Problem >> Find the word "deleteTodo" in the data. Return every line where it appears.

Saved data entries
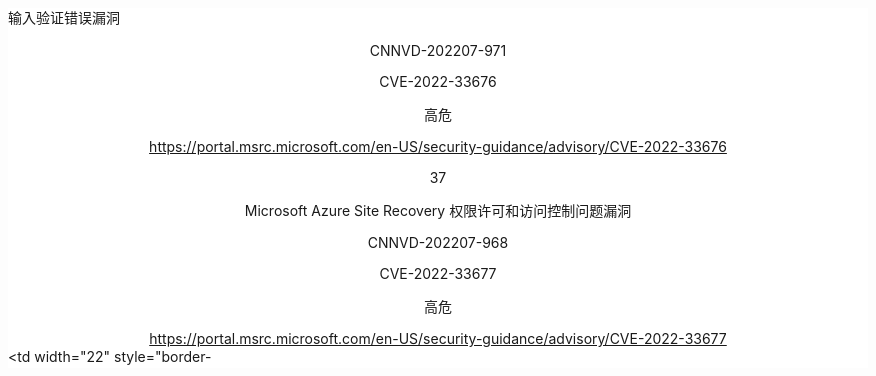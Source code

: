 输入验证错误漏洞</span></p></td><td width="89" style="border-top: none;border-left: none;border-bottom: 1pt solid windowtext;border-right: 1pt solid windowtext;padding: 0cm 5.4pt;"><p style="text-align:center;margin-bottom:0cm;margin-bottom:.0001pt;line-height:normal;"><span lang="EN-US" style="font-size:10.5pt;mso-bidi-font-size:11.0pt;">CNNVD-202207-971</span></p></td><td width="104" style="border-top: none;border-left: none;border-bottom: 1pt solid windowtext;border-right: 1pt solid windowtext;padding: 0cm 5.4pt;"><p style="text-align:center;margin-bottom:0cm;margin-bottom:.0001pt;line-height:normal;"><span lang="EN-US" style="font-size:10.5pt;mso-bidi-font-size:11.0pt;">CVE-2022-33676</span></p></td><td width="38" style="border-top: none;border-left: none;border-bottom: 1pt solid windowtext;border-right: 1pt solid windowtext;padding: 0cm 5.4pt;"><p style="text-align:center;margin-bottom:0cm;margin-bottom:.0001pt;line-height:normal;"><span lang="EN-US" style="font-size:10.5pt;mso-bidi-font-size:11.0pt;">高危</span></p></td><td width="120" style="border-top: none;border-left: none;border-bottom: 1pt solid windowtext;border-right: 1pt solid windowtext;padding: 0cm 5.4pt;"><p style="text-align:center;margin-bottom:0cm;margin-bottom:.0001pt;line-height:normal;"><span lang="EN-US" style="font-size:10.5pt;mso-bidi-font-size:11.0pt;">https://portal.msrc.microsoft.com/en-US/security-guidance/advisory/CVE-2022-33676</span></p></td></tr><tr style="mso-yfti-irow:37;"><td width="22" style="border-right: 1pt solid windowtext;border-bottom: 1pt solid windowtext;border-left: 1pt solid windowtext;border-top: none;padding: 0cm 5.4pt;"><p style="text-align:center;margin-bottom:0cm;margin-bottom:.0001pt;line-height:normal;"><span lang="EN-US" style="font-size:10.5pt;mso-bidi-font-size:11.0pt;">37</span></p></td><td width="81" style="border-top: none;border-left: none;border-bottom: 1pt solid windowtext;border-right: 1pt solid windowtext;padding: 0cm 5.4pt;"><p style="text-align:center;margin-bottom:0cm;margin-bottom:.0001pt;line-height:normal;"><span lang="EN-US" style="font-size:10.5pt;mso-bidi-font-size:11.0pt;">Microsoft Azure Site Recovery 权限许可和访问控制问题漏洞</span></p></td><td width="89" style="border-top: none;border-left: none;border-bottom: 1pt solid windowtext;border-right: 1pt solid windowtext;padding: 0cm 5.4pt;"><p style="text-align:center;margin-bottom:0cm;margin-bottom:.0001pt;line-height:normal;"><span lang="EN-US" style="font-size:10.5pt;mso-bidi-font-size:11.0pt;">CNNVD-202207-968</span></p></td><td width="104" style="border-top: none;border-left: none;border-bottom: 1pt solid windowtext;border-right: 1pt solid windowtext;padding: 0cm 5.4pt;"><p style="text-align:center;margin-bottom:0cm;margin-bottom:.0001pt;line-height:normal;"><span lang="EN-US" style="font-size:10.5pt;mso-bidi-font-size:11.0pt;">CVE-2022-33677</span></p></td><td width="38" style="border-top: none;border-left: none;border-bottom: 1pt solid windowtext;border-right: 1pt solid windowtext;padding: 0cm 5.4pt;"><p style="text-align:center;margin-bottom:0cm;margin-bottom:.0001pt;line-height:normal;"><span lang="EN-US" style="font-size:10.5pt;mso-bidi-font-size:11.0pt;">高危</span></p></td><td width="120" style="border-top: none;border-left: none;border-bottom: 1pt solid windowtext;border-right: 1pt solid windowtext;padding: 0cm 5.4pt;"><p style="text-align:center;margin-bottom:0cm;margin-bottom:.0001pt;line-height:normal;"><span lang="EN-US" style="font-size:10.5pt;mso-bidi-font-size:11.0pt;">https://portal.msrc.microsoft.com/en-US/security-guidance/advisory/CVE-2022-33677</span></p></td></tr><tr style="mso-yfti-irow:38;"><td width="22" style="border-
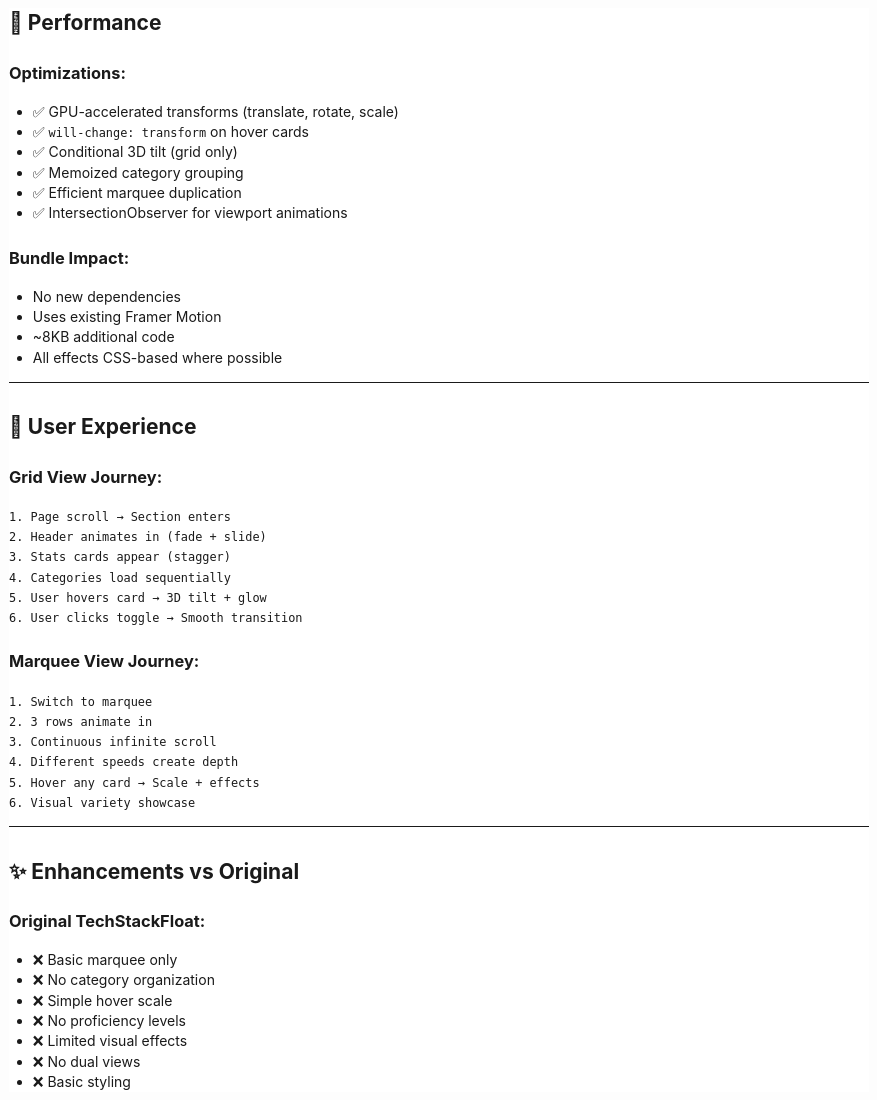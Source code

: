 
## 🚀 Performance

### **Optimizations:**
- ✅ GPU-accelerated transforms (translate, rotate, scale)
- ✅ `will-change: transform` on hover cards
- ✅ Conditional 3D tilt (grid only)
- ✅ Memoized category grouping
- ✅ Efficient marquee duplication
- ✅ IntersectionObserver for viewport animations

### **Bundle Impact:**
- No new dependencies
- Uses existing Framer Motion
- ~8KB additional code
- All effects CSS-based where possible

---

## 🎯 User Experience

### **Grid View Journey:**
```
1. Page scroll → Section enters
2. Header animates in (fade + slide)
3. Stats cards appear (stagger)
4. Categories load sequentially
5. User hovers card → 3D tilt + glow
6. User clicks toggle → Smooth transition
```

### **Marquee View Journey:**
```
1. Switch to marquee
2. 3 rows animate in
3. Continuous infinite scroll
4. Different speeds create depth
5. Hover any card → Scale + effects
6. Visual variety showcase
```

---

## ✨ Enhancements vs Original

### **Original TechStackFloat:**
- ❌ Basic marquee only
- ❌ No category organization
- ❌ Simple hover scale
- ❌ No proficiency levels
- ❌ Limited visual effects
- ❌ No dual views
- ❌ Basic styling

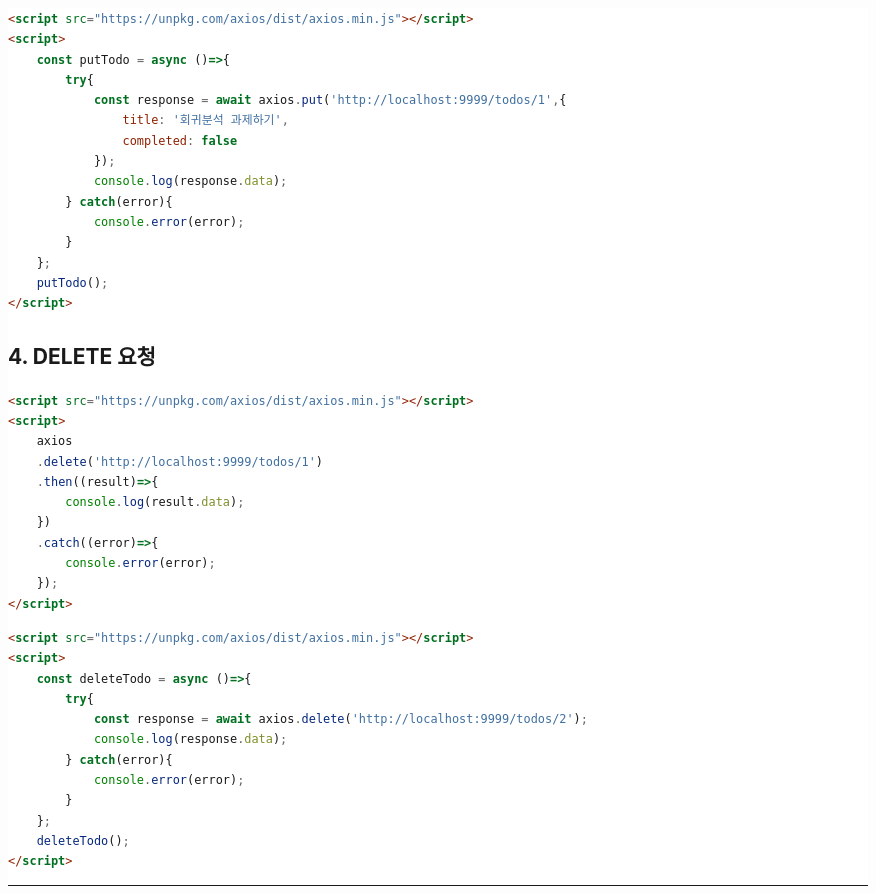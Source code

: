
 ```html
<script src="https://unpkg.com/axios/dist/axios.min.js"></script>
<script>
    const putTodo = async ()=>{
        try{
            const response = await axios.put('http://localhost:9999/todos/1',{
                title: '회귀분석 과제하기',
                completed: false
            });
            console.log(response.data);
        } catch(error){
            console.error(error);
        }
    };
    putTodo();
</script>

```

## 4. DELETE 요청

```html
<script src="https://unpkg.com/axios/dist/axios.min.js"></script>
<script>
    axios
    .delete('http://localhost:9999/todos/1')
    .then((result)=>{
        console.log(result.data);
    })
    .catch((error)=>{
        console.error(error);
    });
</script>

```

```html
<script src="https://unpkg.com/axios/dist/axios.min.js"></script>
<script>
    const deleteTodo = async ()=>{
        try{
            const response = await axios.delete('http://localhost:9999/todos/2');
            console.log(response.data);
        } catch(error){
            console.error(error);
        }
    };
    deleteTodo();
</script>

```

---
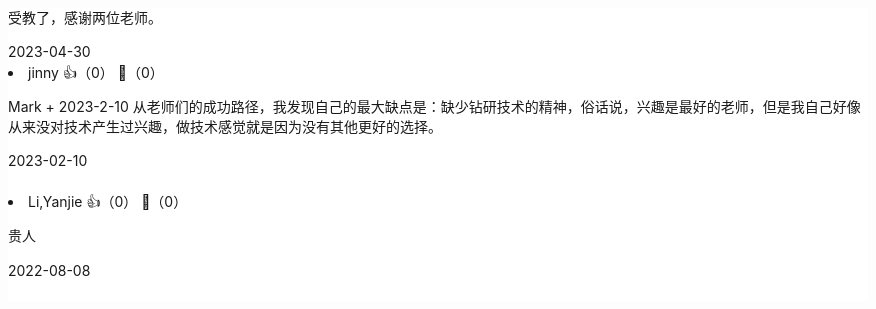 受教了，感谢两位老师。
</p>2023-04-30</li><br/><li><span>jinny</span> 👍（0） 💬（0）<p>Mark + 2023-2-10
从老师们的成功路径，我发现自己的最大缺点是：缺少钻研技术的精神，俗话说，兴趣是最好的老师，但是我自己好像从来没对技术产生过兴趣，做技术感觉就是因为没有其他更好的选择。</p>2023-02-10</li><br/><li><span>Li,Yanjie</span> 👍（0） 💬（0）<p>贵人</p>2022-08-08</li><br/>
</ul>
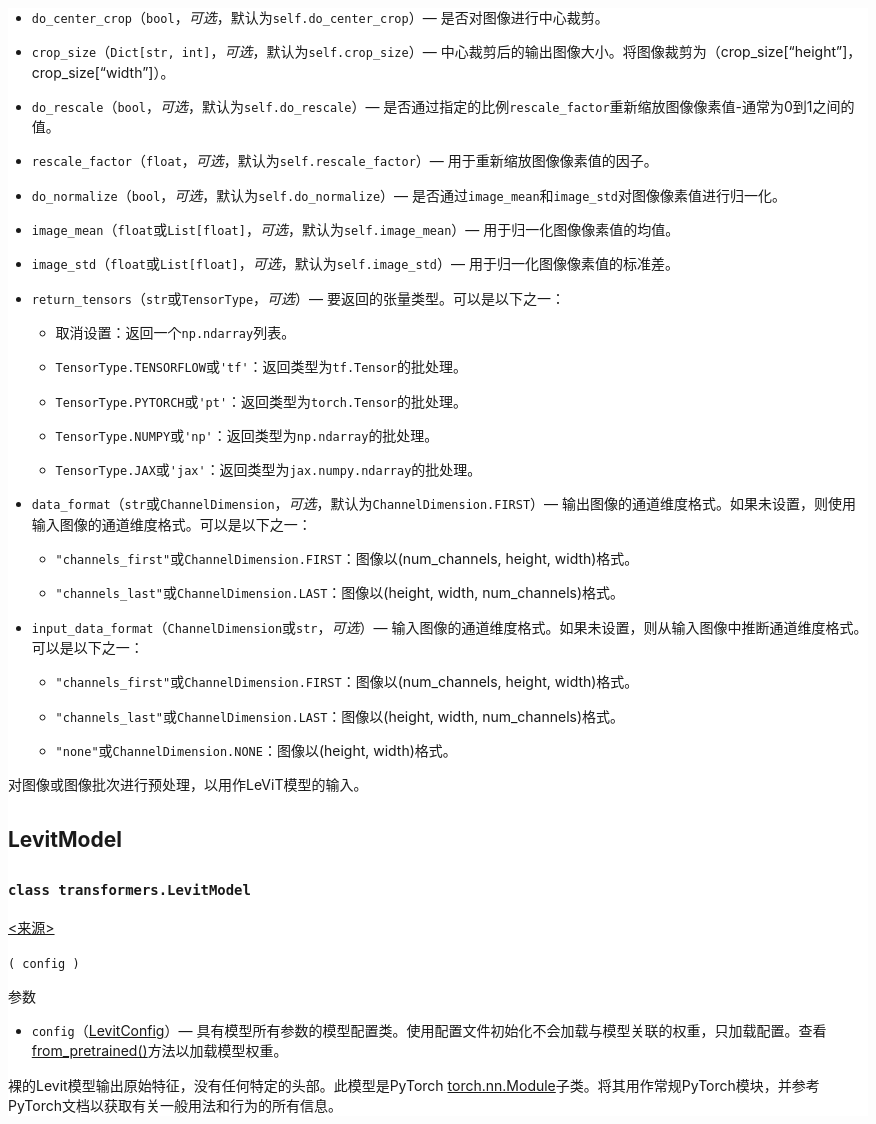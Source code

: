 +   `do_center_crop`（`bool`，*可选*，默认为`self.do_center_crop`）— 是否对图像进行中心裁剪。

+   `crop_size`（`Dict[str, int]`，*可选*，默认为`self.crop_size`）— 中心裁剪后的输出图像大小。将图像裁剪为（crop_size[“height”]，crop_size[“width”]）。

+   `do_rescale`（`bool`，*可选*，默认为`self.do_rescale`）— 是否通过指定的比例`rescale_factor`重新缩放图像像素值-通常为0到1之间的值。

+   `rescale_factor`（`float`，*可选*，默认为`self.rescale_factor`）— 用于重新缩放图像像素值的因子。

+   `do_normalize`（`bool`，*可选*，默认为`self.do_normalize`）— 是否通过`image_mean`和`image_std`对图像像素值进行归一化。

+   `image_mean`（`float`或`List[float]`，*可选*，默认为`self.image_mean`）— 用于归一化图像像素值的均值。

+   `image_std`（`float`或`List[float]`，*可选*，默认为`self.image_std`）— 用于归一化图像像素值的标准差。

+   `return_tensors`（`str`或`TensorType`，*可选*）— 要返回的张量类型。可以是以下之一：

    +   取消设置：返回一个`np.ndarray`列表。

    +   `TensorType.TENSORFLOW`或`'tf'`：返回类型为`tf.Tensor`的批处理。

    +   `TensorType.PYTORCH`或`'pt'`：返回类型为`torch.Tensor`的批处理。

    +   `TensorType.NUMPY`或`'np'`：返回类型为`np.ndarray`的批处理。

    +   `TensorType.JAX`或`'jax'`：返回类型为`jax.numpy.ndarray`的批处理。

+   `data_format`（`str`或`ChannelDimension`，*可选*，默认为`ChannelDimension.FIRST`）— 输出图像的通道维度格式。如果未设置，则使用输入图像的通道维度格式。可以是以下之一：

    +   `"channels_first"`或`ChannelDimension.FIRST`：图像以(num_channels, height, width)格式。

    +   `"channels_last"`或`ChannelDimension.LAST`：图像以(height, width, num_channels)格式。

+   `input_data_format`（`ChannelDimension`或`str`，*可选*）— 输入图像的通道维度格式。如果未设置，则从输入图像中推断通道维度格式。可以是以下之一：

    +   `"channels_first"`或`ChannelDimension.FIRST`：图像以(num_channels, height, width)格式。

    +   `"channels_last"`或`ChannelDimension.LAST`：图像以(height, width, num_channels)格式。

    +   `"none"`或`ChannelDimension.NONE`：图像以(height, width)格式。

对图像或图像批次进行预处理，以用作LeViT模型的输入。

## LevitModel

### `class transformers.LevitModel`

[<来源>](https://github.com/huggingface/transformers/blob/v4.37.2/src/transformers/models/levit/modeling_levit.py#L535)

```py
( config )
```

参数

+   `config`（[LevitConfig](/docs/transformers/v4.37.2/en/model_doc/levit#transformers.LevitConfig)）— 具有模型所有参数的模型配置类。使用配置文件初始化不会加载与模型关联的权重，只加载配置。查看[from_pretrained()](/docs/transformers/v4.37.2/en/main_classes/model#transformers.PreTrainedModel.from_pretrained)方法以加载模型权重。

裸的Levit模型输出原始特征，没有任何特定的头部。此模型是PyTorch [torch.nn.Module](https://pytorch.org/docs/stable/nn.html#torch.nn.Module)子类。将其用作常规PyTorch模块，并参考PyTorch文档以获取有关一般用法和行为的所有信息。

Solved exercise >>
    const deleteTodo = async ()=>{
    deleteTodo();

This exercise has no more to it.